As pessoas não se matam por “fraqueza” ou “covardia moral”, ou por “terem se distanciado de Deus”, como é comum ouvir nos meios religiosos; as pessoas se matam porque as condições sociais, aí incluída a religião e a família, as afetam de tal modo que elas não veem mais sentido em continuar vivendo. Sua situação psicológica fragilizada tanto pode ser decorrente de experiências traumáticas em vidas passadas quanto também do contexto social em que ela se acha envolvida na sua atual experiência, e não há como estabelecer qual desses motivos é mais prevalente.

Não resta dúvida que a atuação individual de escuta, de acolhimento, pode salvar vidas, mas para reduzir efetivamente a quantidade de suicídios é preciso atuar sobre as estruturas sociais, sobre a cultura, sobre os valores que norteiam a vida em família e na sociedade, e é aí que se encontra o maior desafio, pois essas estruturas são altamente resistentes à mudança.

Um exemplo disso se viu quando da proposta de uma ação educativa junto às escolas, desde a infância, apresentando o comportamento homoafetivo em crianças como algo natural, de modo a minimizar o preconceito e o bullying contra pessoas LGBT. Foi proposto um projeto denominado Escola Sem Homofobia, que provocou as mais acaloradas reações em virtude do preconceito que permeia toda a sociedade.

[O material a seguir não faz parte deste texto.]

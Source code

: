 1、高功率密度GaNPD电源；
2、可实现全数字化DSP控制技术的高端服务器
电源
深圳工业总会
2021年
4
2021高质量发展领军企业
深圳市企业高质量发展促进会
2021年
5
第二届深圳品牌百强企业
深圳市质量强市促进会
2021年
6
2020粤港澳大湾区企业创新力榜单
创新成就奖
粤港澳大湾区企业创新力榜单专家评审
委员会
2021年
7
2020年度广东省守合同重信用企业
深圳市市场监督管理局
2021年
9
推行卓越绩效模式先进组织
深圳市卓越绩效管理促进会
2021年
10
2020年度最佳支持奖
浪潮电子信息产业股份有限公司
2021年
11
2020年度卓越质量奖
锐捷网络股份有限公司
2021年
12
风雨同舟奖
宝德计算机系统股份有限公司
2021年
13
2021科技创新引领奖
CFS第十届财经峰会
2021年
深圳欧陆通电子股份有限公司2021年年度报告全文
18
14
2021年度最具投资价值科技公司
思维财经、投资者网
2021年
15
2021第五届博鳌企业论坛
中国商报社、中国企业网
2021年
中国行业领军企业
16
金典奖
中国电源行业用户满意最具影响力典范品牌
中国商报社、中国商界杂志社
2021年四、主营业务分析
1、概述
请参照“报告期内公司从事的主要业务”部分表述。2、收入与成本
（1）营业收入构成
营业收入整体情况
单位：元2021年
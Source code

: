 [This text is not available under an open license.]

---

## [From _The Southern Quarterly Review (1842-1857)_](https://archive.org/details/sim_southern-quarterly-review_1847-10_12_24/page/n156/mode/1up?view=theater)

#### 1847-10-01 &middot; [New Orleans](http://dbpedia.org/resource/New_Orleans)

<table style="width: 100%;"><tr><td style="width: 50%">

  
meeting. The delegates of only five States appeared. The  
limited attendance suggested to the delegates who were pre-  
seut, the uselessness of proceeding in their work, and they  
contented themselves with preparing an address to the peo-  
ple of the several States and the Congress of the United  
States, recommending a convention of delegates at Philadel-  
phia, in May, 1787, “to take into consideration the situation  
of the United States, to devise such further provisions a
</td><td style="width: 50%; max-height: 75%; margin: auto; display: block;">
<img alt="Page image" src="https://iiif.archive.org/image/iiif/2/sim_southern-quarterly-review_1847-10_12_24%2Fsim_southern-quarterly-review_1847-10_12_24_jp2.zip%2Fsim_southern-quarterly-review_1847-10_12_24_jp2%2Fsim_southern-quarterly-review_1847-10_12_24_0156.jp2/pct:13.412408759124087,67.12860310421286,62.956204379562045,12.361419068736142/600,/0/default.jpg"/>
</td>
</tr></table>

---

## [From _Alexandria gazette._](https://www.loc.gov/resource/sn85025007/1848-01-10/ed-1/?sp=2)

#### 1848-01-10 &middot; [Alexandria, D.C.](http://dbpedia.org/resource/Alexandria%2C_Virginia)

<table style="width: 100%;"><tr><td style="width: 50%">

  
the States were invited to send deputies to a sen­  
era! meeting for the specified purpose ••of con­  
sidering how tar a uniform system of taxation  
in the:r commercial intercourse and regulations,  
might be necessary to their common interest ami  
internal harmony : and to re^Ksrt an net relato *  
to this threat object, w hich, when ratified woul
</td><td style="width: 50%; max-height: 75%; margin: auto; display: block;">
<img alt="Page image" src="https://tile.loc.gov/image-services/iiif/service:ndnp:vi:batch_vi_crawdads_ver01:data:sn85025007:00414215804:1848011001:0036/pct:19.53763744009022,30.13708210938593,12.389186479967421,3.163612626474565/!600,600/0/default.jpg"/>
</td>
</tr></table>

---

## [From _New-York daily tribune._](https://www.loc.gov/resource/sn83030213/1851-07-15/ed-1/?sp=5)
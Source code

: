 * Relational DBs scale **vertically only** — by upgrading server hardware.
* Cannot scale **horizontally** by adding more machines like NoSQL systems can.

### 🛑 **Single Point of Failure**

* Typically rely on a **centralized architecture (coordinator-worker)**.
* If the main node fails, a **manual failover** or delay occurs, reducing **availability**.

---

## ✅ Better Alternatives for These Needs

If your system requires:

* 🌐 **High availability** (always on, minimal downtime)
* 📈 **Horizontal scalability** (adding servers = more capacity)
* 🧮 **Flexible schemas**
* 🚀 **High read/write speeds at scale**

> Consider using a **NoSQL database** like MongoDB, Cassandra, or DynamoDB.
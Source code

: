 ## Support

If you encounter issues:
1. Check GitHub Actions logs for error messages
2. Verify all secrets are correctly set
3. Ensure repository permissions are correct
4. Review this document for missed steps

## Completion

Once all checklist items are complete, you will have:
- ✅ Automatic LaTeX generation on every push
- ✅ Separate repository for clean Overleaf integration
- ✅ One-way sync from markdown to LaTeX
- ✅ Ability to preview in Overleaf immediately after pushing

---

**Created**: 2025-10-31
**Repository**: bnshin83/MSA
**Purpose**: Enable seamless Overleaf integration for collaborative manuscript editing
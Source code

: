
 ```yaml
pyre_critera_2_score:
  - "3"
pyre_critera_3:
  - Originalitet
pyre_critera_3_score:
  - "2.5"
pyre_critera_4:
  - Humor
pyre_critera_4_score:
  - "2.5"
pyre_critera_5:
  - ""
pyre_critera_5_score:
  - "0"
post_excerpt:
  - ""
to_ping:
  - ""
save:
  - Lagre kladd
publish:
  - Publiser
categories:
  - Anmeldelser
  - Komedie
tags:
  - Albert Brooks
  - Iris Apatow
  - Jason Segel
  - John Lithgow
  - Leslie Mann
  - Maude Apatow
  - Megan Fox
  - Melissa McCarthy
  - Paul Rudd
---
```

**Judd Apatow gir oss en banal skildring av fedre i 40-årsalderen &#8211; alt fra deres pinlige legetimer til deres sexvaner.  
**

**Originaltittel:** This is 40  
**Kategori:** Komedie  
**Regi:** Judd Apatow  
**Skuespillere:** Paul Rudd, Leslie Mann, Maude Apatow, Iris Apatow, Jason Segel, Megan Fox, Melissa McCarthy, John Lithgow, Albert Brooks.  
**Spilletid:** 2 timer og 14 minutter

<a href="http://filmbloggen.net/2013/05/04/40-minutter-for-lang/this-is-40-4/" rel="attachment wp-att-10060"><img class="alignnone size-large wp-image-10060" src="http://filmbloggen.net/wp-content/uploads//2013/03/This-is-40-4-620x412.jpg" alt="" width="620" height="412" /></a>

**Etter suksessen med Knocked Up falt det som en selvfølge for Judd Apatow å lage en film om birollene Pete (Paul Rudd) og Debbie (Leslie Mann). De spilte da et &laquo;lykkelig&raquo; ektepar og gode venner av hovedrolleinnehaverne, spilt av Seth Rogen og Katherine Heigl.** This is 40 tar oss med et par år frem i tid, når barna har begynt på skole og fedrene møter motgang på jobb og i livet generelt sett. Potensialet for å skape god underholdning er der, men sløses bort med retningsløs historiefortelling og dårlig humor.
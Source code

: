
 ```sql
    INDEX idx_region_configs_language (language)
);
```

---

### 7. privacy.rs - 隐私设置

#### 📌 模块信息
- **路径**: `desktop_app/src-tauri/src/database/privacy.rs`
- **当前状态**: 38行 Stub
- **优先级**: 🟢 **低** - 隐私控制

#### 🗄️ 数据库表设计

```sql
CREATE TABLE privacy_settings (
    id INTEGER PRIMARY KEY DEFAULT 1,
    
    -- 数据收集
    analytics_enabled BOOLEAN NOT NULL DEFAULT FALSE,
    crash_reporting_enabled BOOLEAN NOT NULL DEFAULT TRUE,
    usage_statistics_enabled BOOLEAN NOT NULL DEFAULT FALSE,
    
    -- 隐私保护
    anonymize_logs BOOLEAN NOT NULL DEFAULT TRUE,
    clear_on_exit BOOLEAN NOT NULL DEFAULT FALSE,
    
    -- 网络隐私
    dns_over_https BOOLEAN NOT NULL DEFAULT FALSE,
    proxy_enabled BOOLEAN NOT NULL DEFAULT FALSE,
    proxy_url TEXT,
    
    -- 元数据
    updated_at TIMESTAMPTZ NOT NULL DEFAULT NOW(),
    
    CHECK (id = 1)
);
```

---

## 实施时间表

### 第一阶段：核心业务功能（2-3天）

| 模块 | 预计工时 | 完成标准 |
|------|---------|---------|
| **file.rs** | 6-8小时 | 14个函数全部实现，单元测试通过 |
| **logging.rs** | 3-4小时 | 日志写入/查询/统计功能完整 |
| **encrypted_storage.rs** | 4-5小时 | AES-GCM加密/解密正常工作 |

O que se pretendia era que, atuando através da escola, se alcançasse a família e, no longo prazo, se reduzisse o preconceito na sociedade, reduzindo assim, as ocorrências de suicídio nessa população específica. Ocorre que os mesmos grupos sociais que dizem “defender a vida” não aceitam a existência de pessoas LGBT. Neste caso, venceu o preconceito.

Outro exemplo é a depressão, que pode ser agravada pelo stress no trabalho, na escola, pela insegurança e o desemprego. Ações orientadas para uma maior proteção ao trabalho, para um amortecimento da competitividade desenfreada e para uma maior garantia de emprego atuam como um importante fator de redução nas ocorrências de suicídio. Segundo o pesquisador da FioCruz, Paulo Amarante, “a questão do suicídio não deve ser equacionada exclusivamente como um problema de assistência à saúde. Ela deve ser refletida à luz de todo o processo de desenvolvimento social, de um projeto de nação e construção da sociedade”.7

Tão importante quanto atuar individualmente, auxiliando as pessoas que se acham expostas aos seus fatores causais, é atuar sobre as causas sociais do suicídio, cooperando para a mudança nas estruturas e nos valores sociais que levam ao individualismo, à competição desenfreada pela sobrevivência, ao preconceito, ao julgamento recíproco, fortalecendo o sentimento de coletividade, de pertencimento, de solidariedade, de cooperação mútua, de valorização da diversidade étnica e de gênero, de não julgamento entre as pessoas, na vida familiar e no ambiente das religiões.

Como são várias as causas, é preciso que sejam enfrentadas todas elas, cada qual mediante estratégias específicas. Os resultados não têm como serem visualizados de imediato, mas o impacto dessas mudanças sociais poderá ser observado na redução gradativa da taxa de suicídio que, com certeza, poderá ser observada ao longo dos anos. As taxas serão menores não apenas porque os indivíduos terão se tornado mais resistentes ao arrastamento ao suicídio, mas porque a sociedade também terá se transformado em um ambiente mais acolhedor, mais humano, mais solidário, mais conforme àquela ponderação de Jesus segundo a qual “os meus discípulos serão conhecidos por muito se amarem”.

1Anuário Brasileiro de Segurança Pública 2023 pag. 123. FBSP, São Paulo/SP.

2 https://portal.cfm.org.br/eventos/taxa-de-suicidio-cresce-43-em-uma-decada-no-brasil/

3Durkheim, Émile. O Suicídio, pag. 328. Ed. Martins Fontes, São Paulo/SP, 2000.

4Durkheim, Émile. O Suicídio, pag. 258. Ed. Ed. Martins Fontes, São Paulo/SP, 2000.

5Kardec, Allan. O Livro dos Espíritos, questão 350, 944, 946 e 947. FEB, Brasília/DF.